I'm disappointed with O'Reilly's Python Cookbook (Second Edition). It's unfortunate because I've found their "Cookbooks" for other languages to be A) a good way to pick up the fundamentals while B) learn recipes for common programming tasks. The Python Cookbook skimps on the language fundamentals while, despite its huge bulk, having few recipes for task types that I can imagine needing to know.
For instance, there are no examples of an XPath API, which I'd consider indispensable. One of the first things I wanted to do was take the Netflix Queue XHTML and simply extract the titles. I dug up some old Java code to do it.

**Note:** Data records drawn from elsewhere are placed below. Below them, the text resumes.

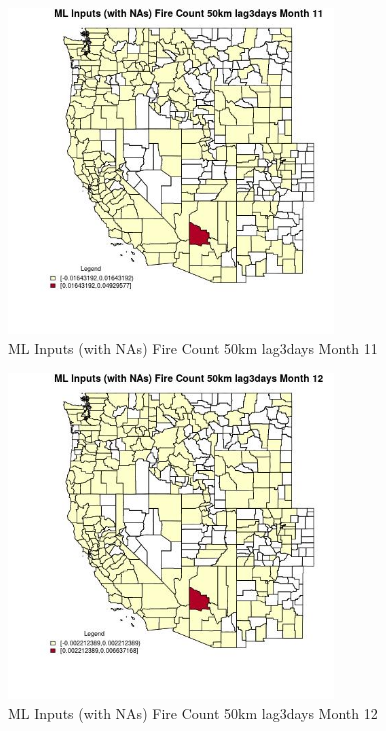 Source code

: \begin{figure} 
\centering  
\includegraphics[width=0.77\textwidth]{Code_Outputs/Report_ML_input_PM25_Step4_part_e_de_duplicated_aves_compiled_2019-05-21wNAs_CountyFire_Count_50km_lag3daysmedianMonth11.jpg} 
\caption{\label{fig:Report_ML_input_PM25_Step4_part_e_de_duplicated_aves_compiled_2019-05-21wNAsCountyFire_Count_50km_lag3daysmedianMonth11}ML Inputs (with NAs) Fire Count 50km lag3days Month 11} 
\end{figure} 
 

\begin{figure} 
\centering  
\includegraphics[width=0.77\textwidth]{Code_Outputs/Report_ML_input_PM25_Step4_part_e_de_duplicated_aves_compiled_2019-05-21wNAs_CountyFire_Count_50km_lag3daysmedianMonth12.jpg} 
\caption{\label{fig:Report_ML_input_PM25_Step4_part_e_de_duplicated_aves_compiled_2019-05-21wNAsCountyFire_Count_50km_lag3daysmedianMonth12}ML Inputs (with NAs) Fire Count 50km lag3days Month 12} 
\end{figure}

The chapter on XML doesn't even have any examples of creating XML! And every Python example I've seen so far does it by simply spitting out strings. Where are the equivalents of StAX, DOM, JDOM, or (wishful thinking) E4X?

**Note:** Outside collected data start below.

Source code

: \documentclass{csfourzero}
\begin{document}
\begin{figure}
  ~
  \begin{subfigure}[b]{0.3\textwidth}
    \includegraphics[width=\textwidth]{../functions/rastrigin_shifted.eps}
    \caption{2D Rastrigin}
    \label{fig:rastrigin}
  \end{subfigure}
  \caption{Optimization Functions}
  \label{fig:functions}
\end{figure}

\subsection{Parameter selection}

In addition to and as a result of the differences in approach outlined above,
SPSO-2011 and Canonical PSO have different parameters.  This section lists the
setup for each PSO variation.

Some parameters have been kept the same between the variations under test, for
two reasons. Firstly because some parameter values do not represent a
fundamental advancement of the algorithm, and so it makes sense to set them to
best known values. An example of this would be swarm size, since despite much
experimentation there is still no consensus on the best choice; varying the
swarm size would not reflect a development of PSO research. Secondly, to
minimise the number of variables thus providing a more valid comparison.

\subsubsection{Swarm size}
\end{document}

I appreciate Python's attempt to be clean, consistent, and object-oriented... in marked contrast to Perl's hodge-podge gumbo of pre-OOP stuff like C, Bourne shell, and so on. But the OOP chapter is just bizarre, full of things that I've never needed to worry about in Java.
The chapters on network and web programming don't show how to post to a web server or do authentication. The online library reference is useful, but very short on complete examples. I could go on, but suffice it to say that without Google searches, I wouldn't have gotten very far with Python.